I wanted to try bulk scoring, and chose the distance calculation and sorting as 
an example because (1) it leverages two fields, (2) it was fairly isolated & 
easy to try out.

In practical usecases of spatial search, the spatial filtering doesn't require 
score calculation & sorting on  the entire dataset (just those documents that 
are in the vicinity of the user point, filtered down by the geohash or bkd tree 
node); so in some sense I was trying out an absolute worst case of Lucene 
spatial search. 

Now, that I'm convinced that this overall approach works and overheads are low, 
I can now move on to looking at Lucene internals, maybe starting with scoring 
in general (BooleanScorer, for example). Other parts of Lucene/Solr that might 
see benefit could be streaming expressions (since they seem computation heavy), 
LTR re-ranking etc.


Actually incorporating all these benefits into Lucene would require 
considerable effort, and we can open subsequent JIRAs once we've had a chance 
to explore them separately. Till then, I'm inclined to keep this issue as a 
kitchen sink for all-things-GPU, if that makes sense?

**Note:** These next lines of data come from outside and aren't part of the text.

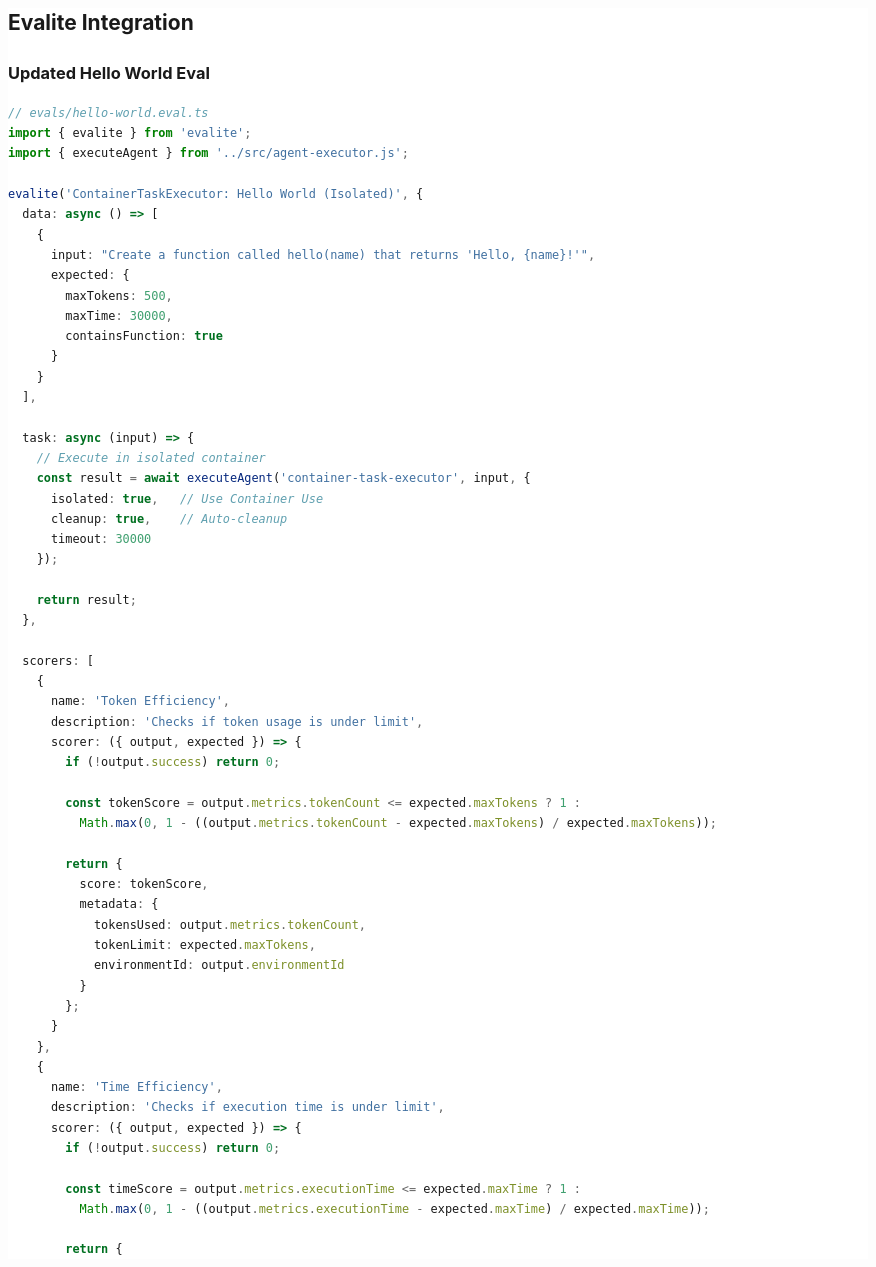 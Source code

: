 
## Evalite Integration

### Updated Hello World Eval

```typescript
// evals/hello-world.eval.ts
import { evalite } from 'evalite';
import { executeAgent } from '../src/agent-executor.js';

evalite('ContainerTaskExecutor: Hello World (Isolated)', {
  data: async () => [
    {
      input: "Create a function called hello(name) that returns 'Hello, {name}!'",
      expected: {
        maxTokens: 500,
        maxTime: 30000,
        containsFunction: true
      }
    }
  ],
  
  task: async (input) => {
    // Execute in isolated container
    const result = await executeAgent('container-task-executor', input, {
      isolated: true,   // Use Container Use
      cleanup: true,    // Auto-cleanup
      timeout: 30000
    });
    
    return result;
  },
  
  scorers: [
    {
      name: 'Token Efficiency',
      description: 'Checks if token usage is under limit',
      scorer: ({ output, expected }) => {
        if (!output.success) return 0;
        
        const tokenScore = output.metrics.tokenCount <= expected.maxTokens ? 1 : 
          Math.max(0, 1 - ((output.metrics.tokenCount - expected.maxTokens) / expected.maxTokens));
        
        return {
          score: tokenScore,
          metadata: {
            tokensUsed: output.metrics.tokenCount,
            tokenLimit: expected.maxTokens,
            environmentId: output.environmentId
          }
        };
      }
    },
    {
      name: 'Time Efficiency',
      description: 'Checks if execution time is under limit',
      scorer: ({ output, expected }) => {
        if (!output.success) return 0;
        
        const timeScore = output.metrics.executionTime <= expected.maxTime ? 1 :
          Math.max(0, 1 - ((output.metrics.executionTime - expected.maxTime) / expected.maxTime));
        
        return {
``` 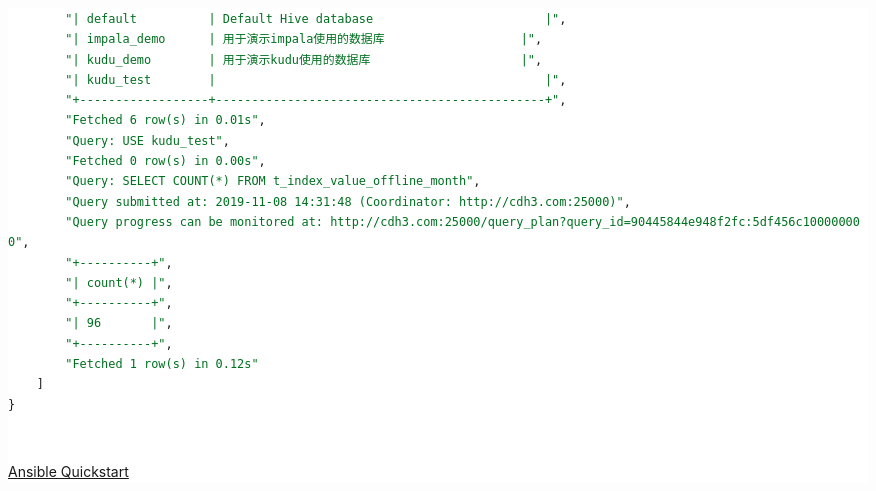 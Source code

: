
 ```sql
        "| default          | Default Hive database                        |",
        "| impala_demo      | 用于演示impala使用的数据库                   |",
        "| kudu_demo        | 用于演示kudu使用的数据库                     |",
        "| kudu_test        |                                              |",
        "+------------------+----------------------------------------------+",
        "Fetched 6 row(s) in 0.01s",
        "Query: USE kudu_test",
        "Fetched 0 row(s) in 0.00s",
        "Query: SELECT COUNT(*) FROM t_index_value_offline_month",
        "Query submitted at: 2019-11-08 14:31:48 (Coordinator: http://cdh3.com:25000)",
        "Query progress can be monitored at: http://cdh3.com:25000/query_plan?query_id=90445844e948f2fc:5df456c100000000",
        "+----------+",
        "| count(*) |",
        "+----------+",
        "| 96       |",
        "+----------+",
        "Fetched 1 row(s) in 0.12s"
    ]
}
```

<br/>

[Ansible Quickstart](https://blog.csdn.net/github_39577257/article/details/103009463)

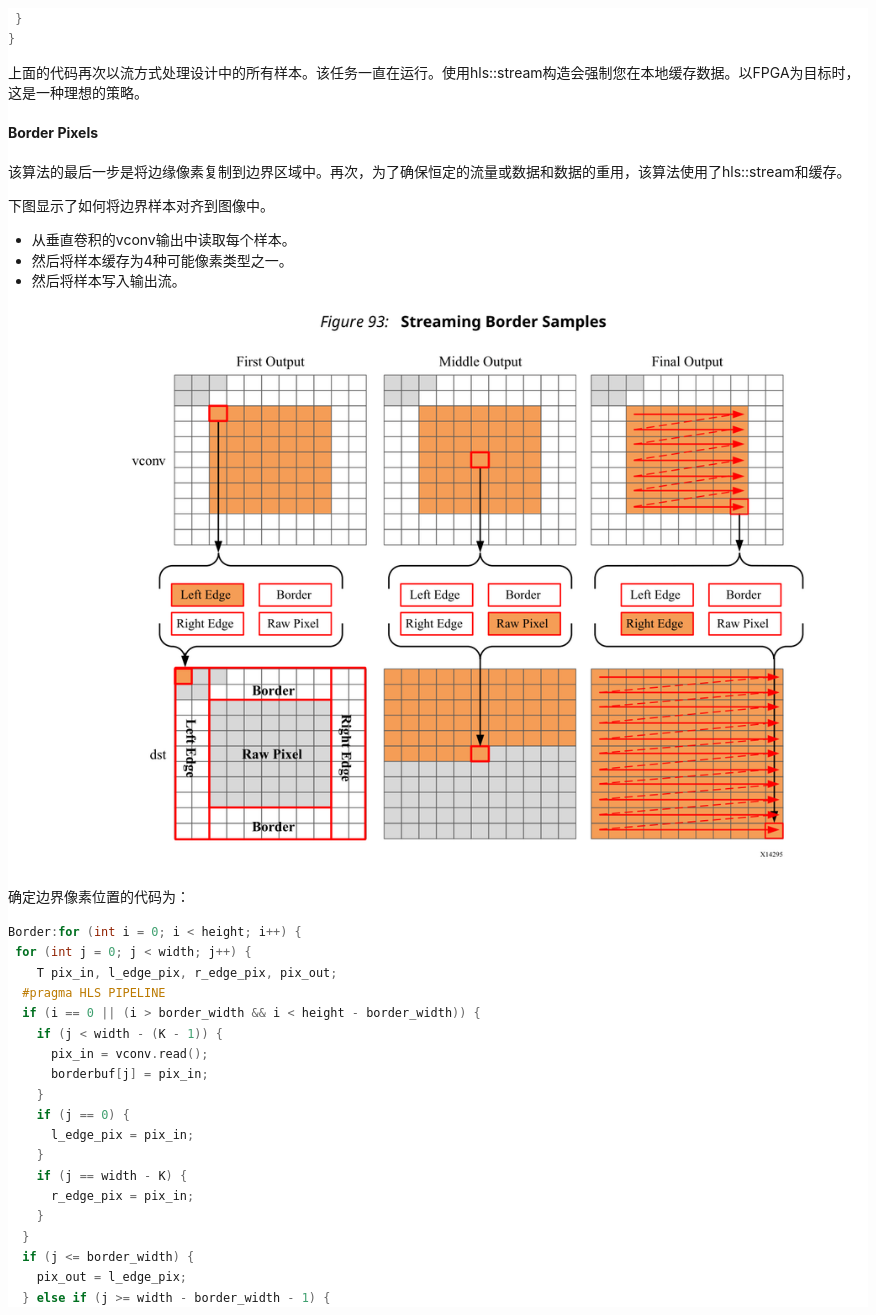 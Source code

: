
 ```c++
 }
}
```
上面的代码再次以流方式处理设计中的所有样本。该任务一直在运行。使用hls::stream构造会强制您在本地缓存数据。以FPGA为目标时，这是一种理想的策略。

#### Border Pixels
该算法的最后一步是将边缘像素复制到边界区域中。再次，为了确保恒定的流量或数据和数据的重用，该算法使用了hls::stream和缓存。

下图显示了如何将边界样本对齐到图像中。
- 从垂直卷积的vconv输出中读取每个样本。
- 然后将样本缓存为4种可能像素类型之一。
- 然后将样本写入输出流。

![](../images/93.png)

确定边界像素位置的代码为：
```c++
Border:for (int i = 0; i < height; i++) {
 for (int j = 0; j < width; j++) {
    T pix_in, l_edge_pix, r_edge_pix, pix_out;
  #pragma HLS PIPELINE
  if (i == 0 || (i > border_width && i < height - border_width)) {
    if (j < width - (K - 1)) {
      pix_in = vconv.read();
      borderbuf[j] = pix_in;
    }
    if (j == 0) {
      l_edge_pix = pix_in;
    }
    if (j == width - K) {
      r_edge_pix = pix_in;
    }
  }
  if (j <= border_width) {
    pix_out = l_edge_pix;
  } else if (j >= width - border_width - 1) {
``` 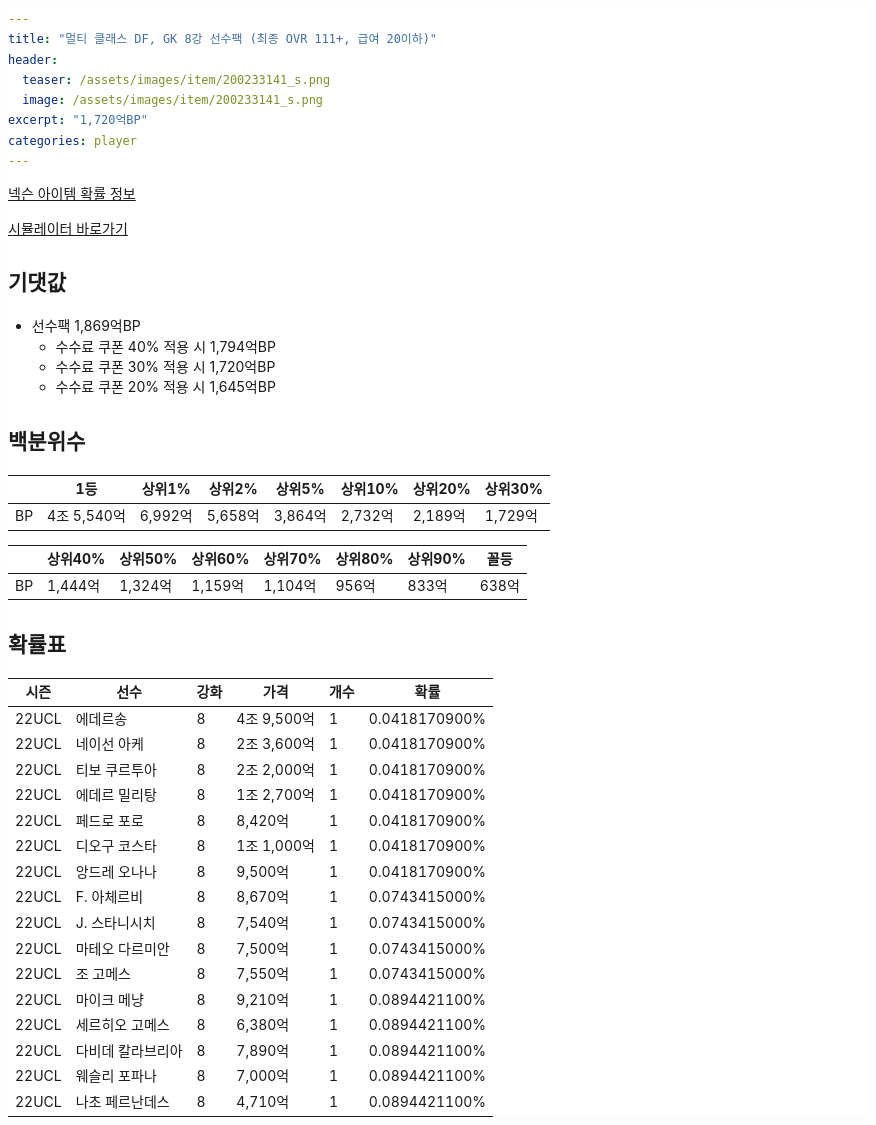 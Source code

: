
 ```yaml
---
title: "멀티 클래스 DF, GK 8강 선수팩 (최종 OVR 111+, 급여 20이하)"
header:
  teaser: /assets/images/item/200233141_s.png
  image: /assets/images/item/200233141_s.png
excerpt: "1,720억BP"
categories: player
---
```

[넥슨 아이템 확률 정보](http://iteminfo.nexon.com/probability/fco?sn=8410)

[시뮬레이터 바로가기](/simulator/8410)
## 기댓값
- 선수팩 1,869억BP
  - 수수료 쿠폰 40% 적용 시 1,794억BP
  - 수수료 쿠폰 30% 적용 시 1,720억BP
  - 수수료 쿠폰 20% 적용 시 1,645억BP


## 백분위수

||1등|상위1%|상위2%|상위5%|상위10%|상위20%|상위30%|
|---|---|---|---|---|---|---|---|
|BP|4조 5,540억|6,992억|5,658억|3,864억|2,732억|2,189억|1,729억|

||상위40%|상위50%|상위60%|상위70%|상위80%|상위90%|꼴등|
|---|---|---|---|---|---|---|---|
|BP|1,444억|1,324억|1,159억|1,104억|956억|833억|638억|


## 확률표

|시즌|선수|강화|가격|개수|확률|
|---|---|---|---|---|---|
|22UCL|에데르송|8|4조 9,500억|1|0.0418170900%|
|22UCL|네이선 아케|8|2조 3,600억|1|0.0418170900%|
|22UCL|티보 쿠르투아|8|2조 2,000억|1|0.0418170900%|
|22UCL|에데르 밀리탕|8|1조 2,700억|1|0.0418170900%|
|22UCL|페드로 포로|8|8,420억|1|0.0418170900%|
|22UCL|디오구 코스타|8|1조 1,000억|1|0.0418170900%|
|22UCL|앙드레 오나나|8|9,500억|1|0.0418170900%|
|22UCL|F. 아체르비|8|8,670억|1|0.0743415000%|
|22UCL|J. 스타니시치|8|7,540억|1|0.0743415000%|
|22UCL|마테오 다르미안|8|7,500억|1|0.0743415000%|
|22UCL|조 고메스|8|7,550억|1|0.0743415000%|
|22UCL|마이크 메냥|8|9,210억|1|0.0894421100%|
|22UCL|세르히오 고메스|8|6,380억|1|0.0894421100%|
|22UCL|다비데 칼라브리아|8|7,890억|1|0.0894421100%|
|22UCL|웨슬리 포파나|8|7,000억|1|0.0894421100%|
|22UCL|나초 페르난데스|8|4,710억|1|0.0894421100%|
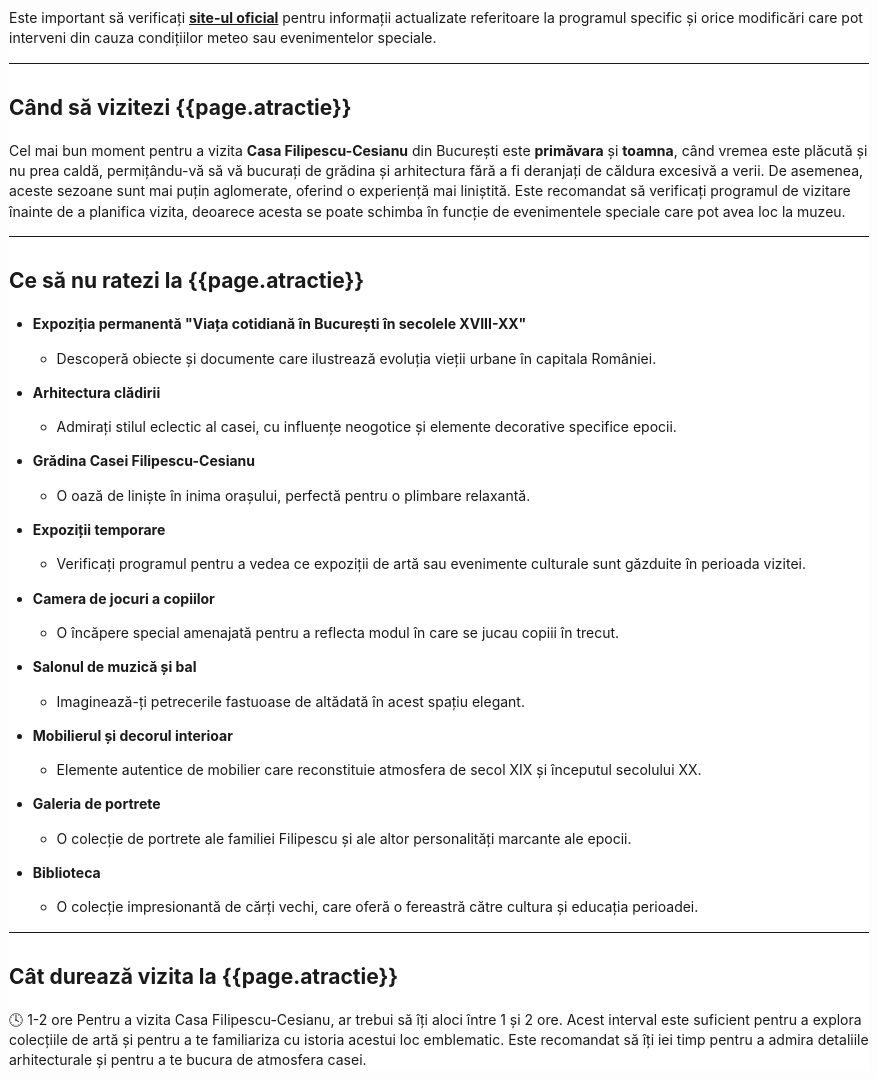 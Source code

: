 <span class='warning'>Este important să verificați **[site-ul oficial]({{page.website}})** pentru informații actualizate referitoare la programul specific și orice modificări care pot interveni din cauza condițiilor meteo sau evenimentelor speciale.</span>

---
## Când să vizitezi {{page.atractie}}

Cel mai bun moment pentru a vizita **Casa Filipescu-Cesianu** din București este **primăvara** și **toamna**, când vremea este plăcută și nu prea caldă, permițându-vă să vă bucurați de grădina și arhitectura fără a fi deranjați de căldura excesivă a verii. De asemenea, aceste sezoane sunt mai puțin aglomerate, oferind o experiență mai liniștită. Este recomandat să verificați programul de vizitare înainte de a planifica vizita, deoarece acesta se poate schimba în funcție de evenimentele speciale care pot avea loc la muzeu.

---
## Ce să nu ratezi la {{page.atractie}}

- **Expoziția permanentă "Viața cotidiană în București în secolele XVIII-XX"**
  - Descoperă obiecte și documente care ilustrează evoluția vieții urbane în capitala României.
  
- **Arhitectura clădirii**
  - Admirați stilul eclectic al casei, cu influențe neogotice și elemente decorative specifice epocii.
  
- **Grădina Casei Filipescu-Cesianu**
  - O oază de liniște în inima orașului, perfectă pentru o plimbare relaxantă.
  
- **Expoziții temporare**
  - Verificați programul pentru a vedea ce expoziții de artă sau evenimente culturale sunt găzduite în perioada vizitei.
  
- **Camera de jocuri a copiilor**
  - O încăpere special amenajată pentru a reflecta modul în care se jucau copiii în trecut.
  
- **Salonul de muzică și bal**
  - Imaginează-ți petrecerile fastuoase de altădată în acest spațiu elegant.
  
- **Mobilierul și decorul interioar**
  - Elemente autentice de mobilier care reconstituie atmosfera de secol XIX și începutul secolului XX.
  
- **Galeria de portrete**
  - O colecție de portrete ale familiei Filipescu și ale altor personalități marcante ale epocii.
  
- **Biblioteca**
  - O colecție impresionantă de cărți vechi, care oferă o fereastră către cultura și educația perioadei.

---
## Cât durează vizita la {{page.atractie}}

<span class="durata">🕓 1-2 ore</span> Pentru a vizita Casa Filipescu-Cesianu, ar trebui să îți aloci între 1 și 2 ore. Acest interval este suficient pentru a explora colecțiile de artă și pentru a te familiariza cu istoria acestui loc emblematic. Este recomandat să îți iei timp pentru a admira detaliile arhitecturale și pentru a te bucura de atmosfera casei.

> Explore GPU acceleration for spatial search
> -------------------------------------------
>
>                 Key: LUCENE-7745
>                 URL: https://issues.apache.org/jira/browse/LUCENE-7745
>             Project: Lucene - Core
>          Issue Type: Improvement
>          Components: modules/spatial-extras
>            Reporter: Ishan Chattopadhyaya
>            Assignee: Ishan Chattopadhyaya
>            Priority: Major
>              Labels: gsoc2017, mentor
>         Attachments: gpu-benchmarks.png
>
>
> There are parts of Lucene that can potentially be speeded up if computations 
> were to be offloaded from CPU to the GPU(s). With commodity GPUs having as 
> high as 12GB of high bandwidth RAM, we might be able to leverage GPUs to 
> speed parts of Lucene (indexing, search).
> First that comes to mind is spatial filtering, which is traditionally known 
> to be a good candidate for GPU based speedup (esp. when complex polygons are 
> involved). In the past, Mike McCandless has mentioned that "both initial 
> indexing and merging are CPU/IO intensive, but they are very amenable to 
> soaking up the hardware's concurrency."
> I'm opening this issue as an exploratory task, suitable for a GSoC project. I 
> volunteer to mentor any GSoC student willing to work on this this summer.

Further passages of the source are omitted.